• Work request: Pictures in the data should be dropped; transcribe exactly the lines from the one that has "Mobile first workflow" through the one that has "[[Job 4| ← Job".

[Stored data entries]
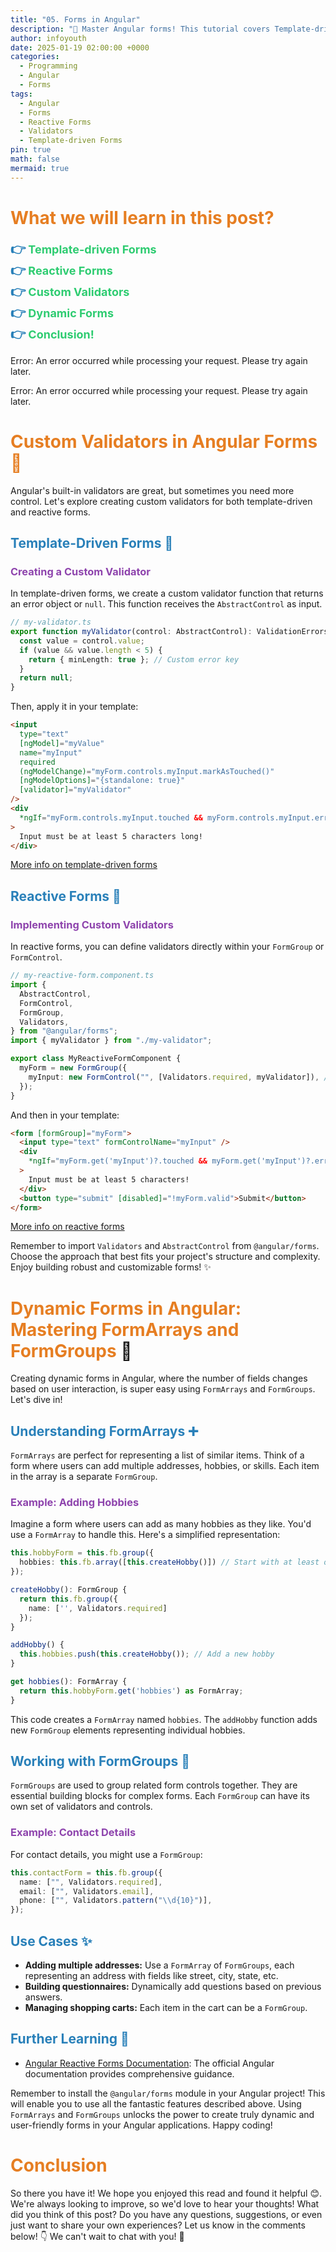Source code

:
 ```yaml
---
title: "05. Forms in Angular"
description: "🚀 Master Angular forms! This tutorial covers Template-driven, Reactive Forms, custom validators, and dynamic forms, empowering you to build robust and efficient user interfaces.  Learn to create powerful forms in Angular and boost your development skills! 🚀"
author: infoyouth
date: 2025-01-19 02:00:00 +0000
categories:
  - Programming
  - Angular
  - Forms
tags:
  - Angular
  - Forms
  - Reactive Forms
  - Validators
  - Template-driven Forms
pin: true
math: false
mermaid: true
---
```


# <span style="color:#e67e22;">What we will learn in this post?</span>

<ul style='list-style-type: none; padding-left: 0;'>
<li><span style='color: #2980b9; font-size: 20px; font-weight: bold;'>👉</span> <span style='color: #2ecc71; font-size: 18px; font-weight: bold;'>Template-driven Forms</span></li>
<li><span style='color: #2980b9; font-size: 20px; font-weight: bold;'>👉</span> <span style='color: #2ecc71; font-size: 18px; font-weight: bold;'>Reactive Forms</span></li>
<li><span style='color: #2980b9; font-size: 20px; font-weight: bold;'>👉</span> <span style='color: #2ecc71; font-size: 18px; font-weight: bold;'>Custom Validators</span></li>
<li><span style='color: #2980b9; font-size: 20px; font-weight: bold;'>👉</span> <span style='color: #2ecc71; font-size: 18px; font-weight: bold;'>Dynamic Forms</span></li>
<li><span style='color: #2980b9; font-size: 20px; font-weight: bold;'>👉</span> <span style='color: #2ecc71; font-size: 18px; font-weight: bold;'>Conclusion!</span></li>
</ul>

Error: An error occurred while processing your request. Please try again later.

Error: An error occurred while processing your request. Please try again later.

# <span style="color:#e67e22">Custom Validators in Angular Forms 🎉</span>

Angular's built-in validators are great, but sometimes you need more control. Let's explore creating custom validators for both template-driven and reactive forms.

## <span style="color:#2980b9">Template-Driven Forms 📝</span>

### <span style="color:#8e44ad">Creating a Custom Validator</span>

In template-driven forms, we create a custom validator function that returns an error object or `null`. This function receives the `AbstractControl` as input.

```typescript
// my-validator.ts
export function myValidator(control: AbstractControl): ValidationErrors | null {
  const value = control.value;
  if (value && value.length < 5) {
    return { minLength: true }; // Custom error key
  }
  return null;
}
```

Then, apply it in your template:

```html
<input
  type="text"
  [ngModel]="myValue"
  name="myInput"
  required
  (ngModelChange)="myForm.controls.myInput.markAsTouched()"
  [ngModelOptions]="{standalone: true}"
  [validator]="myValidator"
/>
<div
  *ngIf="myForm.controls.myInput.touched && myForm.controls.myInput.errors?.minLength"
>
  Input must be at least 5 characters long!
</div>
```

[More info on template-driven forms](https://angular.io/guide/forms#template-driven-forms)

## <span style="color:#2980b9">Reactive Forms 🚀</span>

### <span style="color:#8e44ad">Implementing Custom Validators</span>

In reactive forms, you can define validators directly within your `FormGroup` or `FormControl`.

```typescript
// my-reactive-form.component.ts
import {
  AbstractControl,
  FormControl,
  FormGroup,
  Validators,
} from "@angular/forms";
import { myValidator } from "./my-validator";

export class MyReactiveFormComponent {
  myForm = new FormGroup({
    myInput: new FormControl("", [Validators.required, myValidator]), //apply built in and custom validators
  });
}
```

And then in your template:

```html
<form [formGroup]="myForm">
  <input type="text" formControlName="myInput" />
  <div
    *ngIf="myForm.get('myInput')?.touched && myForm.get('myInput')?.errors?.minLength"
  >
    Input must be at least 5 characters!
  </div>
  <button type="submit" [disabled]="!myForm.valid">Submit</button>
</form>
```

[More info on reactive forms](https://angular.io/guide/reactive-forms)

Remember to import `Validators` and `AbstractControl` from `@angular/forms`. Choose the approach that best fits your project's structure and complexity. Enjoy building robust and customizable forms! ✨

# <span style="color:#e67e22">Dynamic Forms in Angular: Mastering FormArrays and FormGroups</span> 🎉

Creating dynamic forms in Angular, where the number of fields changes based on user interaction, is super easy using `FormArrays` and `FormGroups`. Let's dive in!

## <span style="color:#2980b9">Understanding FormArrays ➕</span>

`FormArrays` are perfect for representing a list of similar items. Think of a form where users can add multiple addresses, hobbies, or skills. Each item in the array is a separate `FormGroup`.

### <span style="color:#8e44ad">Example: Adding Hobbies</span>

Imagine a form where users can add as many hobbies as they like. You'd use a `FormArray` to handle this. Here's a simplified representation:

```typescript
this.hobbyForm = this.fb.group({
  hobbies: this.fb.array([this.createHobby()]) // Start with at least one hobby
});

createHobby(): FormGroup {
  return this.fb.group({
    name: ['', Validators.required]
  });
}

addHobby() {
  this.hobbies.push(this.createHobby()); // Add a new hobby
}

get hobbies(): FormArray {
  return this.hobbyForm.get('hobbies') as FormArray;
}
```

This code creates a `FormArray` named `hobbies`. The `addHobby` function adds new `FormGroup` elements representing individual hobbies.

## <span style="color:#2980b9">Working with FormGroups 🧱</span>

`FormGroups` are used to group related form controls together. They are essential building blocks for complex forms. Each `FormGroup` can have its own set of validators and controls.

### <span style="color:#8e44ad">Example: Contact Details</span>

For contact details, you might use a `FormGroup`:

```typescript
this.contactForm = this.fb.group({
  name: ["", Validators.required],
  email: ["", Validators.email],
  phone: ["", Validators.pattern("\\d{10}")],
});
```

## <span style="color:#2980b9">Use Cases ✨</span>

- **Adding multiple addresses:** Use a `FormArray` of `FormGroups`, each representing an address with fields like street, city, state, etc.
- **Building questionnaires:** Dynamically add questions based on previous answers.
- **Managing shopping carts:** Each item in the cart can be a `FormGroup`.

## <span style="color:#2980b9">Further Learning 🚀</span>

- [Angular Reactive Forms Documentation](https://angular.io/guide/reactive-forms): The official Angular documentation provides comprehensive guidance.

Remember to install the `@angular/forms` module in your Angular project! This will enable you to use all the fantastic features described above. Using `FormArrays` and `FormGroups` unlocks the power to create truly dynamic and user-friendly forms in your Angular applications. Happy coding!

<h1><span style='color:#e67e22'>Conclusion</span></h1>

So there you have it! We hope you enjoyed this read and found it helpful 😊. We're always looking to improve, so we'd love to hear your thoughts! What did you think of this post? Do you have any questions, suggestions, or even just want to share your own experiences? Let us know in the comments below! 👇 We can't wait to chat with you! 🤗
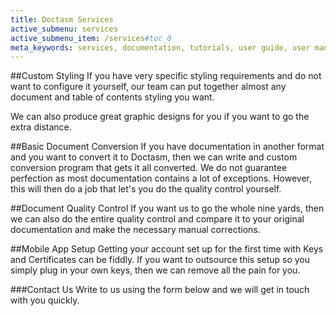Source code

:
 ```yaml
---
title: Doctasm Services
active_submenu: services
active_submenu_item: /services#toc_0
meta_keywords: services, documentation, tutorials, user guide, user manual, help
---
```


##Custom Styling
If you have very specific styling requirements and do not want to configure it yourself, our team can put together almost any document and table of contents styling you want.

We can also produce great graphic designs for you if you want to go the extra distance.

##Basic Document Conversion
If you have documentation in another format and you want to convert it to Doctasm, then we can write and custom conversion program that gets it all converted. We do not guarantee perfection as most documentation contains a lot of exceptions. However, this will then do a job that let's you do the quality control yourself.

##Document Quality Control
If you want us to go the whole nine yards, then we can also do the entire quality control and compare it to your original documentation and make the necessary manual corrections.

##Mobile App Setup
Getting your account set up for the first time with Keys and Certificates can be fiddly. If you want to outsource this setup so you simply plug in your own keys, then we can remove all the pain for you.

###Contact Us
Write to us using the form below and we will get in touch with you quickly.

<script src="http://ac-static.applicationcraft.com/ac/1.20/live/userlive.js" type="text/javascript"></script>
<script type="text/javascript">
  waInitForm("c6bb97f9-e26d-49ee-83dc-043209afb2bc", 650, 400, null, null, null, "http://ac.applicationcraft.com/live.html");
</script>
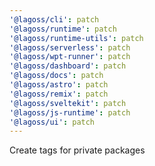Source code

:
 ```yaml
---
'@lagoss/cli': patch
'@lagoss/runtime': patch
'@lagoss/runtime-utils': patch
'@lagoss/serverless': patch
'@lagoss/wpt-runner': patch
'@lagoss/dashboard': patch
'@lagoss/docs': patch
'@lagoss/astro': patch
'@lagoss/remix': patch
'@lagoss/sveltekit': patch
'@lagoss/js-runtime': patch
'@lagoss/ui': patch
---
```


Create tags for private packages
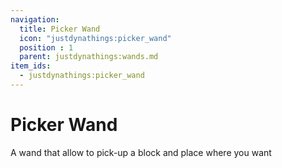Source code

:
 ```yaml
---
navigation:
  title: Picker Wand
  icon: "justdynathings:picker_wand"
  position : 1
  parent: justdynathings:wands.md
item_ids:
  - justdynathings:picker_wand
---
```


# Picker Wand

A wand that allow to pick-up a block and place where you want

<ItemImage id="justdynathings:picker_wand" scale="4.0"/>

<Recipe id="justdynathings:picker_wand" />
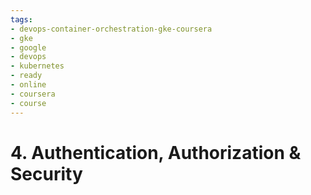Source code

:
 ```yaml
---
tags:
- devops-container-orchestration-gke-coursera
- gke
- google
- devops
- kubernetes
- ready
- online
- coursera
- course
---
```


# 4. **Authentication, Authorization & Security**
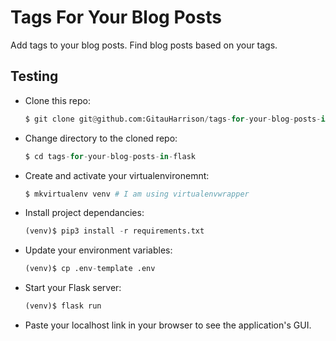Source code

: # Tags For Your Blog Posts

Add tags to your blog posts. Find blog posts based on your tags.

## Testing 

- Clone this repo:

    ```python
    $ git clone git@github.com:GitauHarrison/tags-for-your-blog-posts-in-flask.git
    ```

- Change directory to the cloned repo:

    ```python
    $ cd tags-for-your-blog-posts-in-flask
    ```

- Create and activate your virtualenvironemnt:

    ```python
    $ mkvirtualenv venv # I am using virtualenvwrapper
    ```

- Install project dependancies:

    ```python
    (venv)$ pip3 install -r requirements.txt
    ```

- Update your environment variables:

    ```python
    (venv)$ cp .env-template .env
    ```

- Start your Flask server:

    ```python
    (venv)$ flask run
    ```

- Paste your localhost link in your browser to see the application's GUI.
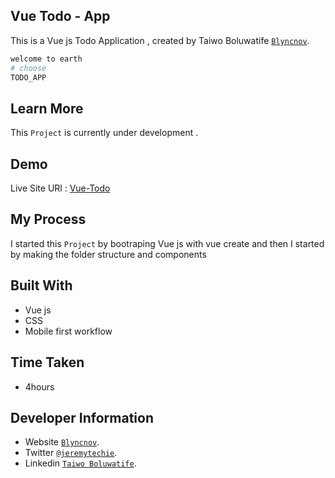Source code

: ## Vue Todo - App

This is a Vue js Todo Application , created by Taiwo Boluwatife [`Blyncnov`](https://blyncnov.com/).

```bash
welcome to earth
# choose
TODO_APP
```

## Learn More 

This `Project` is currently under development .


## Demo

Live Site URl : [Vue-Todo](https://blyncnov-vue-todo.vercel.app/)

## My Process
I started this `Project` by bootraping Vue js with vue create and then I started by making the folder structure and components


## Built With

* Vue js
* CSS 
* Mobile first workflow

## Time Taken

* 4hours


## Developer Information

* Website [`Blyncnov`](https://blyncnov.com/).
* Twitter [`@jeremytechie`](https://twitter.com/jeremytechie).
* Linkedin [`Taiwo Boluwatife`](https://linkedin.com/in/blyncnov).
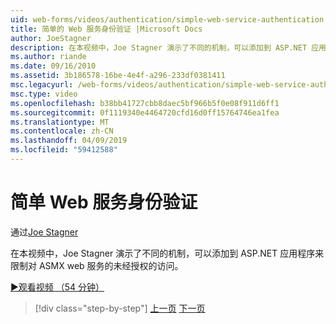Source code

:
 ```yaml
---
uid: web-forms/videos/authentication/simple-web-service-authentication
title: 简单的 Web 服务身份验证 |Microsoft Docs
author: JoeStagner
description: 在本视频中，Joe Stagner 演示了不同的机制，可以添加到 ASP.NET 应用程序来限制对 ASMX web 服务进行未经授权的访问...
ms.author: riande
ms.date: 09/16/2010
ms.assetid: 3b186578-16be-4e4f-a296-233df0381411
msc.legacyurl: /web-forms/videos/authentication/simple-web-service-authentication
msc.type: video
ms.openlocfilehash: b38bb41727cbb8daec5bf966b5f0e08f911d6ff1
ms.sourcegitcommit: 0f1119340e4464720cfd16d0ff15764746ea1fea
ms.translationtype: MT
ms.contentlocale: zh-CN
ms.lasthandoff: 04/09/2019
ms.locfileid: "59412588"
---
```

# <a name="simple-web-service-authentication"></a>简单 Web 服务身份验证

通过[Joe Stagner](https://github.com/JoeStagner)

在本视频中，Joe Stagner 演示了不同的机制，可以添加到 ASP.NET 应用程序来限制对 ASMX web 服务的未经授权的访问。

[&#9654;观看视频 （54 分钟）](https://channel9.msdn.com/Blogs/ASP-NET-Site-Videos/simple-web-service-authentication)

> [!div class="step-by-step"]
> [上一页](implement-the-registration-verification-pattern.md)
> [下一页](creating-inactive-users.md)
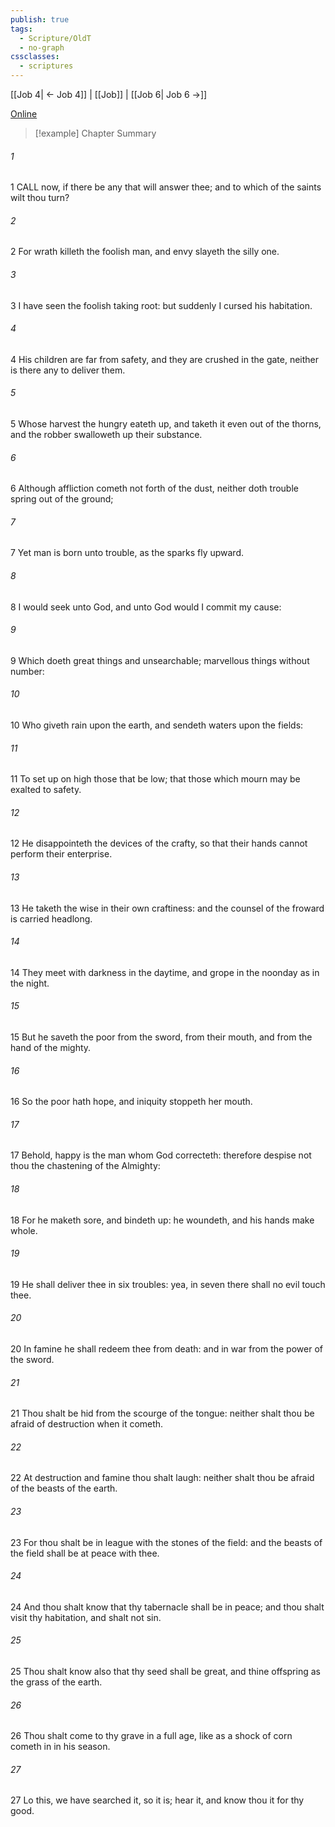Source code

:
 ```yaml
---
publish: true
tags:
  - Scripture/OldT
  - no-graph
cssclasses:
  - scriptures
---
```

[[Job 4| ← Job 4]] | [[Job]] | [[Job 6| Job 6 →]]

[Online](https://churchofjesuschrist.org/study/scriptures/ot/job/5?lang=eng)

>[!example] Chapter Summary
>
###### 1
1 CALL now, if there be any that will answer thee; and to which of the saints wilt thou turn?
###### 2
2 For wrath killeth the foolish man, and envy slayeth the silly one.
###### 3
3 I have seen the foolish taking root: but suddenly I cursed his habitation.
###### 4
4 His children are far from safety, and they are crushed in the gate, neither is there any to deliver them.
###### 5
5 Whose harvest the hungry eateth up, and taketh it even out of the thorns, and the robber swalloweth up their substance.
###### 6
6 Although affliction cometh not forth of the dust, neither doth trouble spring out of the ground;
###### 7
7 Yet man is born unto trouble, as the sparks fly upward.
###### 8
8 I would seek unto God, and unto God would I commit my cause:
###### 9
9 Which doeth great things and unsearchable; marvellous things without number:
###### 10
10 Who giveth rain upon the earth, and sendeth waters upon the fields:
###### 11
11 To set up on high those that be low; that those which mourn may be exalted to safety.
###### 12
12 He disappointeth the devices of the crafty, so that their hands cannot perform their enterprise.
###### 13
13 He taketh the wise in their own craftiness: and the counsel of the froward is carried headlong.
###### 14
14 They meet with darkness in the daytime, and grope in the noonday as in the night.
###### 15
15 But he saveth the poor from the sword, from their mouth, and from the hand of the mighty.
###### 16
16 So the poor hath hope, and iniquity stoppeth her mouth.
###### 17
17 Behold, happy is the man whom God correcteth: therefore despise not thou the chastening of the Almighty:
###### 18
18 For he maketh sore, and bindeth up: he woundeth, and his hands make whole.
###### 19
19 He shall deliver thee in six troubles: yea, in seven there shall no evil touch thee.
###### 20
20 In famine he shall redeem thee from death: and in war from the power of the sword.
###### 21
21 Thou shalt be hid from the scourge of the tongue: neither shalt thou be afraid of destruction when it cometh.
###### 22
22 At destruction and famine thou shalt laugh: neither shalt thou be afraid of the beasts of the earth.
###### 23
23 For thou shalt be in league with the stones of the field: and the beasts of the field shall be at peace with thee.
###### 24
24 And thou shalt know that thy tabernacle shall be in peace; and thou shalt visit thy habitation, and shalt not sin.
###### 25
25 Thou shalt know also that thy seed shall be great, and thine offspring as the grass of the earth.
###### 26
26 Thou shalt come to thy grave in a full age, like as a shock of corn cometh in in his season.
###### 27
27 Lo this, we have searched it, so it is; hear it, and know thou it for thy good.



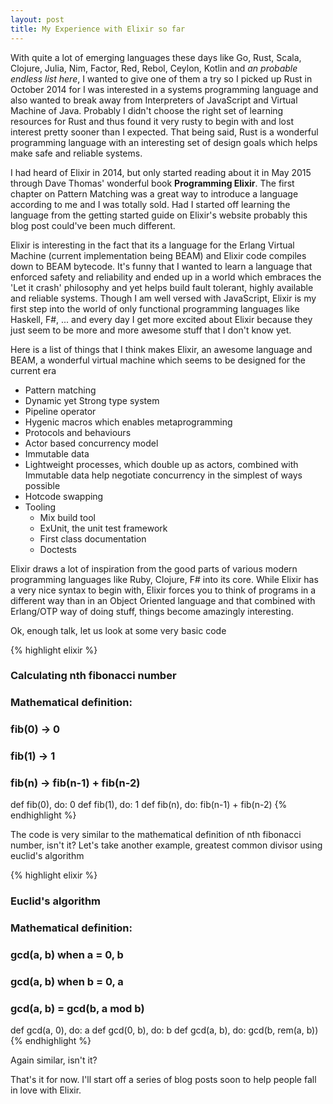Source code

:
 ```yaml
---
layout: post
title: My Experience with Elixir so far
---
```


With quite a lot of emerging languages these days like Go, Rust, Scala, Clojure, Julia, Nim, Factor, Red, Rebol, Ceylon, Kotlin and *an probable endless list here*, I wanted to give one of them a try so I picked up Rust in October 2014 for I was interested in a systems programming language and also wanted to break away from Interpreters of JavaScript and Virtual Machine of Java. Probably I didn't choose the right set of learning resources for Rust and thus found it very rusty to begin with and lost interest pretty sooner than I expected. That being said, Rust is a wonderful programming language with an interesting set of design goals which helps make safe and reliable systems.

I had heard of Elixir in 2014, but only started reading about it in May 2015 through Dave Thomas' wonderful book **Programming Elixir**. The first chapter on Pattern Matching was a great way to introduce a language according to me and I was totally sold. Had I started off learning the language from the getting started guide on Elixir's website probably this blog post could've been much different.

Elixir is interesting in the fact that its a language for the Erlang Virtual Machine (current implementation being BEAM) and Elixir code compiles down to BEAM bytecode. It's funny that I wanted to learn a language that enforced safety and reliability and ended up in a world which embraces the 'Let it crash' philosophy and yet helps build fault tolerant, highly available and reliable systems. Though I am well versed with JavaScript, Elixir is my first step into the world of only functional programming languages like Haskell, F#, ... and every day I get more excited about Elixir because they just seem to be more and more awesome stuff that I don't know yet.

Here is a list of things that I think makes Elixir, an awesome language and BEAM, a wonderful virtual machine which seems to be designed for the current era
- Pattern matching
- Dynamic yet Strong type system
- Pipeline operator
- Hygenic macros which enables metaprogramming
- Protocols and behaviours
- Actor based concurrency model
- Immutable data
- Lightweight processes, which double up as actors, combined with Immutable data help negotiate concurrency in the simplest of ways possible
- Hotcode swapping
- Tooling
  * Mix build tool
  * ExUnit, the unit test framework
  * First class documentation
  * Doctests

Elixir draws a lot of inspiration from the good parts of various modern programming languages like Ruby, Clojure, F# into its core. While Elixir has a very nice syntax to begin with, Elixir forces you to think of programs in a different way than in an Object Oriented language and that combined with Erlang/OTP way of doing stuff, things become amazingly interesting.

Ok, enough talk, let us look at some very basic code

{% highlight elixir %}
### Calculating nth fibonacci number
### 
### Mathematical definition:
###   fib(0) -> 0
###   fib(1) -> 1
###   fib(n) -> fib(n-1) + fib(n-2)

def fib(0), do: 0
def fib(1), do: 1
def fib(n), do: fib(n-1) + fib(n-2)
{% endhighlight %}

The code is very similar to the mathematical definition of nth fibonacci number, isn't it? Let's take another example, greatest common divisor using euclid's algorithm

{% highlight elixir %}
### Euclid's algorithm
###
### Mathematical definition:
###  gcd(a, b) when a = 0, b
###  gcd(a, b) when b = 0, a
###  gcd(a, b) = gcd(b, a mod b)

def gcd(a, 0), do: a
def gcd(0, b), do: b
def gcd(a, b), do: gcd(b, rem(a, b))
{% endhighlight %}

Again similar, isn't it?

That's it for now. I'll start off a series of blog posts soon to help people fall in love with Elixir.
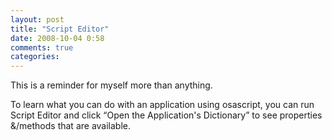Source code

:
 ```yaml
---
layout: post
title: "Script Editor"
date: 2008-10-04 0:58
comments: true
categories: 
---
```


<p>This is a reminder for myself more than anything.</p>

<p>To learn what you can do with an application using osascript, you can run Script Editor and click &#8220;Open the Application's Dictionary&#8221; to see properties &amp;/methods that are available.</p>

• Task result:
* Mobile first workflow

## Time Taken

* 4hours


## Developer Information

* Website [`Blyncnov`](https://blyncnov.com/).
* Twitter [`@jeremytechie`](https://twitter.com/jeremytechie).
* Linkedin [`Taiwo Boluwatife`](https://linkedin.com/in/blyncnov).
Source code

:
 ```yaml
---
uid: web-forms/videos/authentication/simple-web-service-authentication
title: 简单的 Web 服务身份验证 |Microsoft Docs
author: JoeStagner
description: 在本视频中，Joe Stagner 演示了不同的机制，可以添加到 ASP.NET 应用程序来限制对 ASMX web 服务进行未经授权的访问...
ms.author: riande
ms.date: 09/16/2010
ms.assetid: 3b186578-16be-4e4f-a296-233df0381411
msc.legacyurl: /web-forms/videos/authentication/simple-web-service-authentication
msc.type: video
ms.openlocfilehash: b38bb41727cbb8daec5bf966b5f0e08f911d6ff1
ms.sourcegitcommit: 0f1119340e4464720cfd16d0ff15764746ea1fea
ms.translationtype: MT
ms.contentlocale: zh-CN
ms.lasthandoff: 04/09/2019
ms.locfileid: "59412588"
---
```

# <a name="simple-web-service-authentication"></a>简单 Web 服务身份验证

通过[Joe Stagner](https://github.com/JoeStagner)

在本视频中，Joe Stagner 演示了不同的机制，可以添加到 ASP.NET 应用程序来限制对 ASMX web 服务的未经授权的访问。

[&#9654;观看视频 （54 分钟）](https://channel9.msdn.com/Blogs/ASP-NET-Site-Videos/simple-web-service-authentication)

> [!div class="step-by-step"]
> [上一页](implement-the-registration-verification-pattern.md)
> [下一页](creating-inactive-users.md)
Source code

:
 ```yaml
---
publish: true
tags:
  - Scripture/OldT
  - no-graph
cssclasses:
  - scriptures
---
```

[[Job 4| ← Job 4]] | [[Job]] | [[Job 6| Job 6 →]]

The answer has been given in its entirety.